Let’s rethink this matter of getting your children saved. Perhaps one of the problems with this perspective is that it looks for a major spiritual event of salvation and misses the spiritual process of nurturing your children. It is your task to faithfully teach them the ways of God. It is the Holy Spirit’s task to work through the Word of God to change their hearts…
You must always hold out to your children both their need of Christ’s invasive redemptive work and their obligation to repent of their sin and place their faith in Jesus Christ. Repentance and faith are not rites of initiation to Christianity. Repentance and faith are the way to relate to God.

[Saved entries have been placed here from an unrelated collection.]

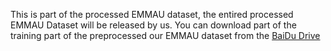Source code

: This is part of the processed EMMAU dataset, the entired processed EMMAU Dataset will be released by us.
You can download part of the training part of the preprocessed our EMMAU dataset from the [BaiDu Drive](https://pan.baidu.com/s/1raK6t57CzxQysEfHireOlg?pwd=efa1)
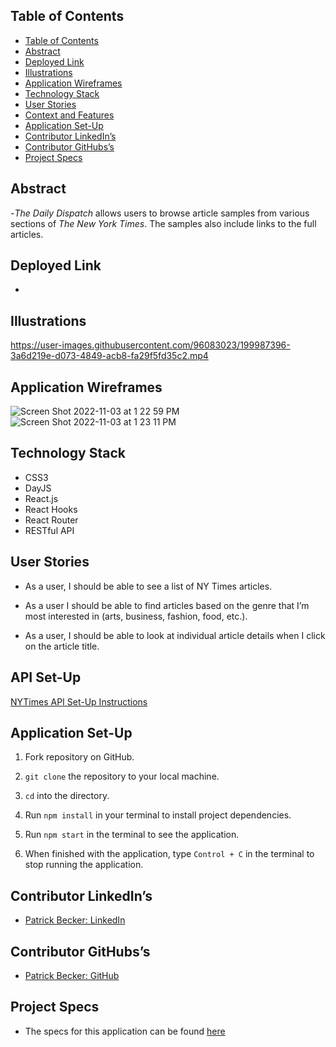 ## Table of Contents

- [Table of Contents](#table-of-contents)
- [Abstract](#abstract)
- [Deployed Link](#)
- [Illustrations](#illustrations)
- [Application Wireframes](#application-wireframes)
- [Technology Stack](#technology-stack)
- [User Stories](#user-stories)
- [Context and Features](#context-and-features)
- [Application Set-Up](#application-set-up)
- [Contributor LinkedIn’s](#contributor-linkedins)
- [Contributor GitHubs’s](#contributor-githubss)
- [Project Specs](#project-specs)

## Abstract

-_The Daily Dispatch_ allows users to browse article samples from various sections of _The New York Times_. The samples also include links to the full articles. 

## Deployed Link

- 

## Illustrations

https://user-images.githubusercontent.com/96083023/199987396-3a6d219e-d073-4849-acb8-fa29f5fd35c2.mp4

## Application Wireframes

![Screen Shot 2022-11-03 at 1 22 59 PM](https://user-images.githubusercontent.com/96083023/199986948-1461d37a-9e4f-4c22-a563-d37fa551a61e.png)
![Screen Shot 2022-11-03 at 1 23 11 PM](https://user-images.githubusercontent.com/96083023/199987152-9753170b-df02-429d-9bc8-ac4059f68249.png)

## Technology Stack

- CSS3 
- DayJS
- React.js
- React Hooks
- React Router
- RESTful API

## User Stories

- As a user, I should be able to see a list of NY Times articles.

- As a user I should be able to find articles based on the genre that I’m most interested in (arts, business, fashion, food, etc.).

- As a user, I should be able to look at individual article details when I click on the article title. 
## API Set-Up

[NYTimes API Set-Up Instructions](https://gist.github.com/PatrickGBecker/68228e072bd4d0e950c372db7ceaa1f3.js)

## Application Set-Up

1. Fork repository on GitHub.

2. `git clone` the repository to your local machine.

3. `cd` into the directory.

4. Run `npm install` in your terminal to install project dependencies.

5. Run `npm start` in the terminal to see the application. 

6. When finished with the application, type `Control + C` in the terminal to stop running the application. 

## Contributor LinkedIn’s

- [Patrick Becker: LinkedIn](https://www.linkedin.com/in/patrickgarrettbecker/)

## Contributor GitHubs’s

- [Patrick Becker: GitHub](https://github.com/PatrickGBecker) 

## Project Specs

- The specs for this application can be found 
[here](https://mod4.turing.edu/projects/take_home/take_home_fe)   
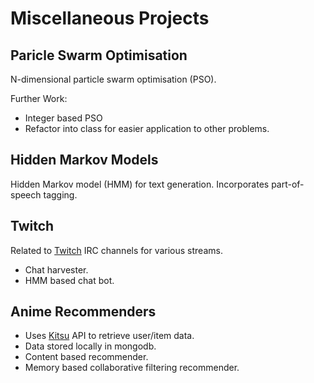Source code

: # Miscellaneous Projects

## Paricle Swarm Optimisation
N-dimensional particle swarm optimisation (PSO).

Further Work:
- Integer based PSO
- Refactor into class for easier application to other problems.

## Hidden Markov Models
Hidden Markov model (HMM) for text generation. Incorporates part-of-speech tagging.

## Twitch
Related to [Twitch][twitch] IRC channels for various streams.
- Chat harvester.
- HMM based chat bot.

## Anime Recommenders
- Uses [Kitsu][kitsu] API to retrieve user/item data.
- Data stored locally in mongodb.
- Content based recommender.
- Memory based collaborative filtering recommender.

[twitch]: twitch.tv
[kitsu]: kitsu.io

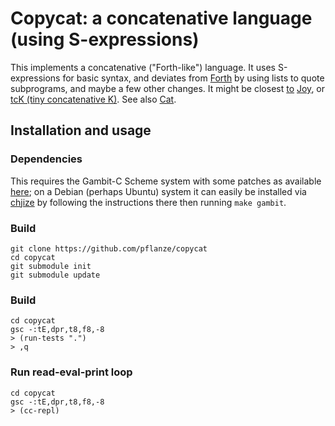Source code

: # Copycat: a concatenative language (using S-expressions)

This implements a concatenative ("Forth-like") language. It uses
S-expressions for basic syntax, and deviates from
[Forth](https://en.wikipedia.org/wiki/Forth_(programming_language)) by
using lists to quote subprograms, and maybe a few other changes. It
might be closest
[to](http://www.latrobe.edu.au/humanities/research/research-projects/past-projects/joy-programming-language)
[Joy](https://en.wikipedia.org/wiki/Joy_(programming_language)), or
[tcK (tiny concatenative K)](http://archive.vector.org.uk/art10000360). See
also [Cat](http://www.cat-language.com/).

## Installation and usage

### Dependencies

This requires the Gambit-C Scheme system with some patches as
available [here](https://github.com/pflanze/gambc.git); on a Debian
(perhaps Ubuntu) system it can easily be installed via
[chjize](https://github.com/pflanze/chjize) by following the
instructions there then running `make gambit`.

### Build

    git clone https://github.com/pflanze/copycat
    cd copycat
    git submodule init
    git submodule update

### Build

    cd copycat
    gsc -:tE,dpr,t8,f8,-8
    > (run-tests ".")
    > ,q

### Run read-eval-print loop

    cd copycat
    gsc -:tE,dpr,t8,f8,-8
    > (cc-repl)


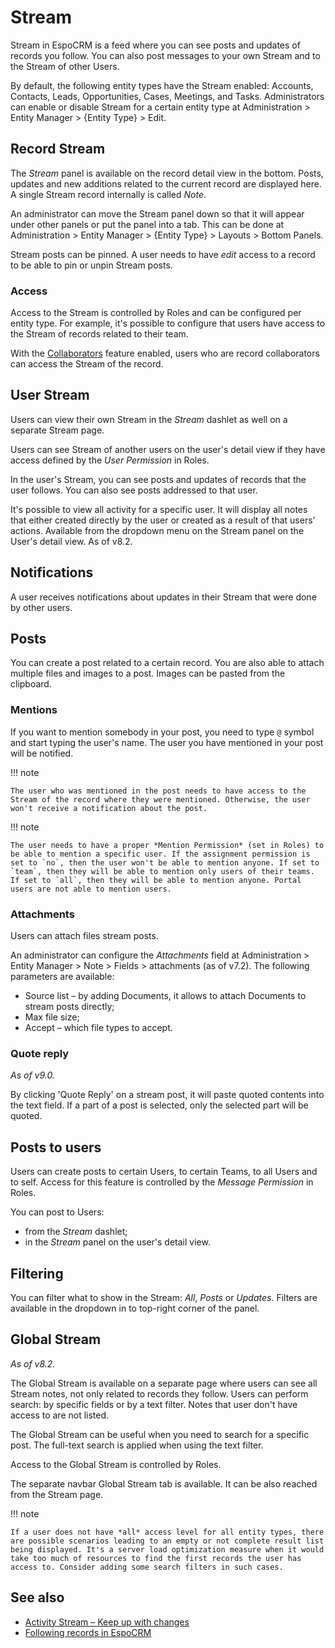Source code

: # Stream

Stream in EspoCRM is a feed where you can see posts and updates of records you follow. You can also post messages to your own Stream and to the Stream of other Users.

By default, the following entity types have the Stream enabled: Accounts, Contacts, Leads, Opportunities, Cases, Meetings, and Tasks. Administrators can enable or disable  Stream for a certain entity type at Administration > Entity Manager > {Entity Type} > Edit.

## Record Stream

The *Stream* panel is available on the record detail view in the bottom. Posts, updates and new additions related to the current record are displayed here. A single Stream record internally is called *Note*.

An administrator can move the Stream panel down so that it will appear under other panels or put the panel into a tab. This can be done at Administration > Entity Manager > {Entity Type} > Layouts > Bottom Panels.

Stream posts can be pinned. A user needs to have *edit* access to a record to be able to pin or unpin Stream posts.

### Access

Access to the Stream is controlled by Roles and can be configured per entity type. For example, it's possible to configure that users have access to the Stream of records related to their team.

With the [Collaborators](../administration/roles-management.md#collaborators) feature enabled, users who are record collaborators can access the Stream of the record.

## User Stream

Users can view their own Stream in the *Stream* dashlet as well on a separate Stream page.

Users can see Stream of another users on the user's detail view if they have access defined by the *User Permission* in Roles.

In the user's Stream, you can see posts and updates of records that the user follows. You can also see posts addressed to that user.

It's possible to view all activity for a specific user. It will display all notes that either created directly by the user or created as a result of that users' actions. Available from the dropdown menu on the Stream panel on the User's detail view. As of v8.2.

## Notifications

A user receives notifications about updates in their Stream that were done by other users.

## Posts

You can create a post related to a certain record. You are also able to attach multiple files and images to a post. Images can be pasted from the clipboard.

### Mentions

If you want to mention somebody in your post, you need to type `@` symbol and start typing the user's name. The user you have mentioned in your post will be notified.

!!! note

    The user who was mentioned in the post needs to have access to the Stream of the record where they were mentioned. Otherwise, the user won't receive a notification about the post.

!!! note

    The user needs to have a proper *Mention Permission* (set in Roles) to be able to mention a specific user. If the assignment permission is set to `no`, then the user won't be able to mention anyone. If set to `team`, then they will be able to mention only users of their teams. If set to `all`, then they will be able to mention anyone. Portal users are not able to mention users.

### Attachments

Users can attach files stream posts.

An administrator can configure the *Attachments* field at Administration > Entity Manager > Note > Fields > attachments (as of v7.2). The following parameters are available:

* Source list – by adding Documents, it allows to attach Documents to stream posts directly;
* Max file size;
* Accept – which file types to accept.

### Quote reply

*As of v9.0.*

By clicking 'Quote Reply' on a stream post, it will paste quoted contents into the text field. If a part of a post is selected, only the selected part will be quoted.

## Posts to users

Users can create posts to certain Users, to certain Teams, to all Users and to self. Access for this feature is controlled by the *Message Permission* in Roles.

You can post to Users:

* from the *Stream* dashlet;
* in the *Stream* panel on the user's detail view.

## Filtering

You can filter what to show in the Stream: *All*, *Posts* or *Updates*. Filters are available in the dropdown in to top-right corner of the panel.

## Global Stream

*As of v8.2.*

The Global Stream is available on a separate page where users can see all Stream notes, not only related to records they follow. Users can perform search: by specific fields or by a text filter. Notes that user don't have access to are not listed.

The Global Stream can be useful when you need to search for a specific post. The full-text search is applied when using the text filter.  

Access to the Global Stream is controlled by Roles.

The separate navbar Global Stream tab is available. It can be also reached from the Stream page.

!!! note

    If a user does not have *all* access level for all entity types, there are possible scenarios leading to an empty or not complete result list being displayed. It's a server load optimization measure when it would take too much of resources to find the first records the user has access to. Consider adding some search filters in such cases.

## See also

* [Activity Stream – Keep up with changes](https://www.espocrm.com/tips/activity-stream/)
* [Following records in EspoCRM](https://www.espocrm.com/tips/follow-records/)
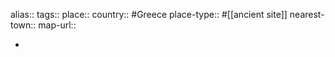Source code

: alias::
tags::
place::
country:: #Greece 
place-type:: #[[ancient site]] 
nearest-town::
map-url::

-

Repentance and faith are not acts performed one time to become a Christian. They are attitudes of heart toward myself and sin. Faith is not just the way to get saved, it is the lifeline of Christian living.
Tedd Tripp, Shepherding a Child’s Heart, 52-53.
Thanks for the good reminder from Tedd Tripp. His material is second to none and highly recommended. I especially appreciate the way his entire approach to Christian child-rearing (discipleship) is infused with the redemptive principles of the gospel of grace, as your article illustrates.
Who could forget Tedd’s illustration of stapling fruit from elsewhere onto a dead fruit tree vs. a tree that naturally produces its own healthy fruit. Such natural healthy fruit can only come when a person is changed from the inside out. Stapled-on fruit is what we get when we insist on changed behavior apart from a changed heart. Behaviorists may get some desired external results. But God is out to change lives for etenity and to fill His house with sons and daughters like Jesus, who always loves the Father and loves to do His will — from the heart.